In the first and longest part, “The Hippocratic Oath,” Elias, a Czech Jew, recalls her time in Auschwitz. After giving birth, she was forcibly restrained from feeding her newborn and then faced with the threat of the gas chamber. In a turn that gives the section its title, a sympathetic female doctor offered her a terrible choice: to either kill her baby with a needle of morphine (thus saving her own life by ensuring that she would be sent to a work detail), or doom the two of them to certain death. It’s a decision no one should have to make, but such dehumanizing impasses were precisely what the Holocaust entailed.

A series of “impossible choices” is how Lanzmann puts it to Hanna Marton in the third section (“Noah’s Ark”), which proves to be the most exemplary of that quandary. A Hungarian Jew, Marton was one of 1,684 the Nazis allowed to escape to Switzerland owing to the negotiations between Rezsö (Rudolf) Kasztner (a friend of Marton’s husband) and no less than Adolf Eichmann, a major architect of the Final Solution. It’s a troubling chapter, since Kasztner’s decision (for which he was later tried for collusion) effectively left hundreds of thousands of Hungarian Jews for dead in order to save a select few. Marton’s subsequent life in Israel as well as her spoken testimony here are suffused with the guilt of that knowledge.

Lacking the structural fillips of Shoah—whose overall shape is oft-unpredictable, with myriad intrusions and ruptures of its wending, troubling paths—Four Sisters relies almost exclusively on the individual force of each woman’s story. The second section, in which Ada Lichtman recounts how she was tasked to prettify stolen dolls that Nazi officers could then take home to their children, employs the occasional pan to her partner’s tear-stained face. And the last one, “Bałuty,” so named for a Polish slum district where Jews were ghettoized, includes a rare departure from the basic interview format: a brief seaside jaunt with the episode’s subject, Paula Biren (who also appears briefly in Shoah), and Lanzmann himself. But for the most part, the camera stays trained on each of the four women’s faces. Editorializing is kept to a minimum.

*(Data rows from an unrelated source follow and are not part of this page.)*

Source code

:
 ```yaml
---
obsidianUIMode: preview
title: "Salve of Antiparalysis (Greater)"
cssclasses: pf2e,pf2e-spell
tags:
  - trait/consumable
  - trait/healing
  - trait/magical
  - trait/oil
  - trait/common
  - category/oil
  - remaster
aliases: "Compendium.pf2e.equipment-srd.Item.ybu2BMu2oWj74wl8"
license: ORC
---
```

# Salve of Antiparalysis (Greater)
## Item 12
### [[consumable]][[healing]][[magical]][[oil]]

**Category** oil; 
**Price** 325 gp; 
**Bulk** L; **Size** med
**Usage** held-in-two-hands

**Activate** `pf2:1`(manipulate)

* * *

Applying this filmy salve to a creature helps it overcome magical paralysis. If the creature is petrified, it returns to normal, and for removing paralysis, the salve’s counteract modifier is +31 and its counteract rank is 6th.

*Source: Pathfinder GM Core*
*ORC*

To offer these stories in such an unadorned manner is itself a kind of integrity, and no reasonable person could object to presenting them to a wider audience. That said, it’s fair to wonder whether the final shape Lanzmann arrives at here yields much more value than, say, the individually archived clips themselves. There’s a lingering impression that he has fashioned more of a document—a pure oral history—than anything else. But then, matters of visibility can’t entirely be discounted, and perhaps Four Sisters is best considered a parting gesture from Lanzmann, ensuring that, in his body of work at least, these four “sisters” should endure as more than just a footnote.